Organic robot mixes rat brain with silicon

Organic robot mixes rat brain with silicon A new experimental device combines biology and electronics to investigate the wetware in our heads.

A research team at the Georgia Institute of Technology has created a new kind of robot, the Hybrot, which lead researcher Professor Steve Potter says has great implications for understanding the human brain.

The Hybrot looks like many other experimental and kit robots -- an exposed circuit board above a chassis containing motors and batteries. But one of the chips sits on top of a small metal cylinder, a patented sealed incubator system that contains the control circuits of the device: live rat brain cells. The system will keep the neurons alive for up to two years, while other circuits connect them to the electronics of the robot.

"We call it the 'Hybrot' because it is a hybrid of living and robotic components," said Potter in a statement. "We hope to learn how living neural networks may be applied to the artificial computing systems of tomorrow. We also hope that our findings may help cases in which learning, memory, and information processing go awry in humans."

The incubator contains a few thousand living neurons cultured from rat cortex and placed on a special glass dish equipped with an array of 60 micro-electrodes. The neural activity recorded by the electrodes is transmitted to the robot, which serves as a body for the cultured networks. It moves under the command of neural activity, relaying information back from the robot's sensors to the cultured net as electrical stimulation.
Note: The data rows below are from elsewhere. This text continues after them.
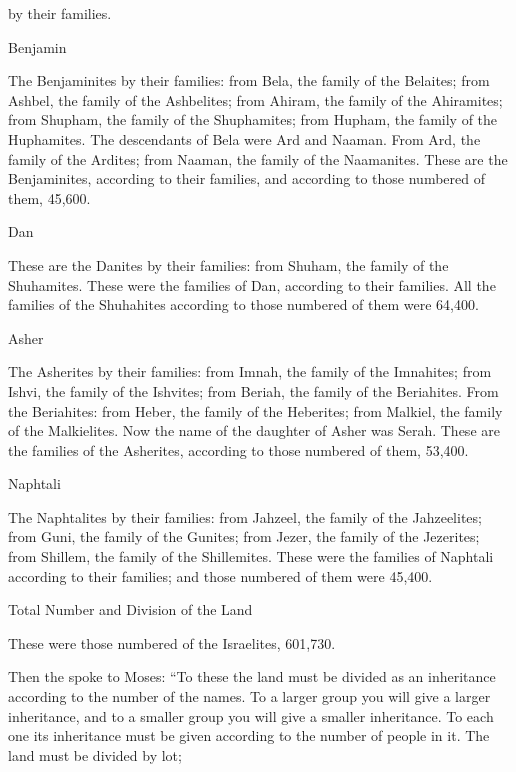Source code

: {by their families.
\par }{\SH Benjamin
\par }{\PP {}The Benjaminites
by their families: from Bela,
the family
of the Belaites;
from Ashbel,
the family
of the Ashbelites;
from Ahiram,
the family
of the Ahiramites;
from Shupham,
the family
of the Shuphamites;
from Hupham,
the family
of the Huphamites.
The descendants
of Bela
were Ard
and Naaman.
From Ard, the family
of the Ardites;
from Naaman,
the family
of the Naamanites.
These
are the Benjaminites,
according to their families,
and according to those numbered
of them, 45,600.
\par }{\SH Dan
\par }{\PP {}These
are the Danites
by their families: from Shuham,
the family
of the Shuhamites.
These
were the families
of Dan,
according to their families.
All
the families
of the Shuhahites
according to those numbered
of them were 64,400.
\par }{\SH Asher
\par }{\PP {}The Asherites
by their families: from Imnah,
the family
of the Imnahites;
from Ishvi,
the family
of the Ishvites;
from Beriah,
the family
of the Beriahites.
From the Beriahites: from Heber,
the family
of the Heberites;
from Malkiel,
the family
of the Malkielites.
Now the name
of the daughter
of Asher
was Serah.
These
are the families
of the Asherites,
according to those numbered
of them, 53,400.
\par }{\SH Naphtali
\par }{\PP {}The Naphtalites
by their families: from Jahzeel,
the family
of the Jahzeelites;
from Guni,
the family
of the Gunites;
from Jezer,
the family
of the Jezerites;
from Shillem,
the family
of the Shillemites.
These
were the families
of Naphtali
according to their families;
and those numbered
of them were 45,400.
\par }{\SH Total Number and Division of the Land
\par }{\PP {}These
were those numbered
of the Israelites,
601,730.
\par }{\PP {}Then the
{}
spoke
to
Moses:
“To these
the land
must be divided
as an inheritance
according to the number
of the names.
To a
larger
group
you will give a
larger inheritance,
and to a smaller
group you will give a
smaller
inheritance.
To each
one its inheritance
must be given
according
to the number of people in it.
The land
must
be divided
by lot;
}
As the neurons form a network and react to the external stimuli, the research team can make observations of the signalling patterns, and changes in the way the cells hook up and configure themselves. High speed cameras and voltage-sensitive dyes, in conjunction with laser-scanning microscopes, return information that the team hope will show evidence for growth and learning patterns in biological systems.

"Learning is often defined as a lasting change in behaviour, resulting from experience," said Potter. "In order for a cultured network to learn, it must be able to behave. By using multi-electrode arrays as a two-way interface to cultured mammalian cortical networks, we have given these networks an artificial body with which to behave."